Pour devenir non-bourgeois, il faut savoir lâcher prise et cultiver son jardin. Il faut oser se dire : « Je me tais, car le bourgeois, c’est moi. Je me tais parce que j’ai du travail. Je me tais car je dois tout d’abord tenter d’assassiner le bourgeois qui est en moi ». Alors seulement peut-on envisager d’aller plus loin. Il faut être fondé, il faut être exemplaire avant d’avoir la prétention d’être révolutionnaire."
et enfin, clin d'oeil,
"" Longtemps je me suis battu avec mon chien Oscar, labrador de cinquante kilos, molosse noir à la mâchoire épaisse et aux épaules carrées. Longtemps je garderai en esprit et en cœur la trace de ses morsures et le bruit étouffé de nos deux grognements, la force de son cou, musclé comme un bovin, et la douceur soyeuse de ses oreilles pendantes. De ces combats pour rire, de ces jeux essoufflés, de ces chocs de muscles, je retiens l’énergie et la vitalité, le bonheur de la grande santé et la joie insouciante d’une enfance animale que je refuse, rétif, de laisser à l’oubli.
(...)
J’ai souvenir d’une grande révolte, d’une grande solitude et d’un silence ouaté lorsque le regard dur et la mâchoire serrée j’entrepris de poser sur le corps d’Oscar la première pelletée de terre. J’ai souvenir de mes gestes inondés par les larmes. J’ai souvenir également d’une grande communion de moi avec le monde, moi avec la nature, d’un tassement de ma nuque et du retroussement sec de ma lèvre supérieure pour découvrir mes crocs, d’un frissonnement de mes narines dans lesquelles s’engouffraient tout à coup cent mille milliards d’odeurs. Le monde resplendissait malgré cette scène tragique, et me portait en lui, dans sa sérénité. Ce jour-là, je compris. Je compris que je devenais un chien... " (Extrait de Cahier d'Ubiquité - Tome 1 - (La sage leçon du chien poète) - Editions Hermaphrodite - 2003)

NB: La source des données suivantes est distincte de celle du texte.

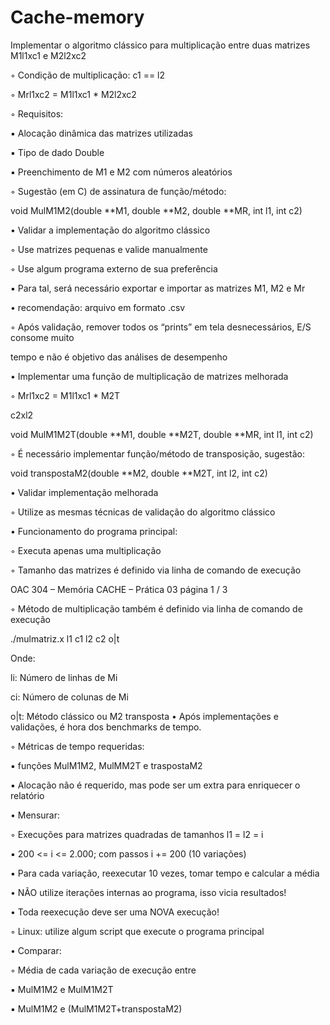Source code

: # Cache-memory

Implementar o algoritmo clássico para multiplicação entre duas matrizes M1l1xc1 e M2l2xc2

◦ Condição de multiplicação: c1 == l2

◦ Mrl1xc2 = M1l1xc1 * M2l2xc2

◦ Requisitos:


▪ Alocação dinâmica das matrizes utilizadas


▪ Tipo de dado Double


▪ Preenchimento de M1 e M2 com números aleatórios


◦ Sugestão (em C) de assinatura de função/método:


void MulM1M2(double **M1, double **M2, double **MR, int l1, int c2)


• Validar a implementação do algoritmo clássico


◦ Use matrizes pequenas e valide manualmente


◦ Use algum programa externo de sua preferência


▪ Para tal, será necessário exportar e importar as matrizes M1, M2 e Mr


• recomendação: arquivo em formato .csv


◦ Após validação, remover todos os “prints” em tela desnecessários, E/S consome muito

tempo e não é objetivo das análises de desempenho

• Implementar uma função de multiplicação de matrizes melhorada

◦ Mrl1xc2 = M1l1xc1 * M2T

c2xl2

void MulM1M2T(double **M1, double **M2T, double **MR, int l1, int c2)

◦ É necessário implementar função/método de transposição, sugestão:

void transpostaM2(double **M2, double **M2T, int l2, int c2)

• Validar implementação melhorada

◦ Utilize as mesmas técnicas de validação do algoritmo clássico

• Funcionamento do programa principal:


◦ Executa apenas uma multiplicação

◦ Tamanho das matrizes é definido via linha de comando de execução

OAC 304 – Memória CACHE – Prática 03 página 1 / 3


◦ Método de multiplicação também é definido via linha de comando de execução

./mulmatriz.x l1 c1 l2 c2 o|t

Onde:

 li: Número de linhas de Mi
 
 ci: Número de colunas de Mi
 
 o|t: Método clássico ou M2 transposta
•
Após implementações e validações, é hora dos benchmarks de tempo.

◦ Métricas de tempo requeridas:

▪ funções MulM1M2, MulMM2T e traspostaM2

▪ Alocação não é requerido, mas pode ser um extra para enriquecer o relatório


• Mensurar:

◦ Execuções para matrizes quadradas de tamanhos l1 = l2 = i

▪ 200 <= i <= 2.000; com passos i += 200 (10 variações)

▪ Para cada variação, reexecutar 10 vezes, tomar tempo e calcular a média

• NÃO utilize iterações internas ao programa, isso vicia resultados!


• Toda reexecução deve ser uma NOVA execução!

◦ Linux: utilize algum script que execute o programa principal

• Comparar:

◦ Média de cada variação de execução entre

▪ MulM1M2 e MulM1M2T

▪ MulM1M2 e (MulM1M2T+transpostaM2)



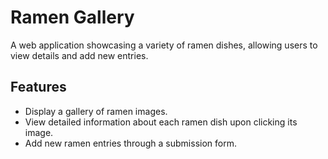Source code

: # Ramen Gallery

A web application showcasing a variety of ramen dishes, allowing users to view details and add new entries.

  ## Features

- Display a gallery of ramen images.
- View detailed information about each ramen dish upon clicking its image.
- Add new ramen entries through a submission form.


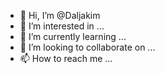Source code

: - 👋 Hi, I’m @Daljakim
- 👀 I’m interested in ...
- 🌱 I’m currently learning ...
- 💞️ I’m looking to collaborate on ...
- 📫 How to reach me ...

<!---
Daljakim/Daljakim is a ✨ special ✨ repository because its `README.md` (this file) appears on your GitHub profile.
You can click the Preview link to take a look at your changes.
--->
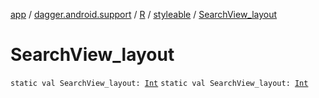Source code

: [app](../../../index.md) / [dagger.android.support](../../index.md) / [R](../index.md) / [styleable](index.md) / [SearchView_layout](./-search-view_layout.md)

# SearchView_layout

`static val SearchView_layout: `[`Int`](https://kotlinlang.org/api/latest/jvm/stdlib/kotlin/-int/index.html)
`static val SearchView_layout: `[`Int`](https://kotlinlang.org/api/latest/jvm/stdlib/kotlin/-int/index.html)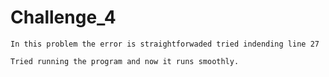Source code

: # Challenge_4

    In this problem the error is straightforwaded tried indending line 27

    Tried running the program and now it runs smoothly.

je n'arrive plus à me rappeller comment j'en suis venue à connaître ton blog, ah oui sur les favoris de polyxions de notre cher Julien :)
bref, à chaque clic sur cette page et un même sentiment prend forme en moi: énormément de plaisir à lire ce que tu poses sur ta page
cela dit, je ne faisais pas partie des meilleurs élèves lol
La connerie !
Sujet plus qu'intéressant et infini, alors merci à toi et merci aussi à eleonore pour ce petit extrait.
Merci Eleonore pour les extraits. J'irai fureter de ce côté, c'est certain.
Bémol sur la bourgeoisie et "devenir exemplaire". Quand on est DANS la bourgeoisie, on peut en parler en connaissance de cause, s'en moquer, dénoncer: le discours alter-mondialiste des manifestants sont souvent cons, c'est vrai, parfois militant avec relents quasi-totalitaire (je pense au canadien Jaggi Singh, le José Bové de par chez nous, insupportable soldat sans humour) mais je ne crois pas non plus au discours du changement qui passe entièrement par l'individu. Du moins, pas pour l'environnement: on a pas deux mille ans devant nous.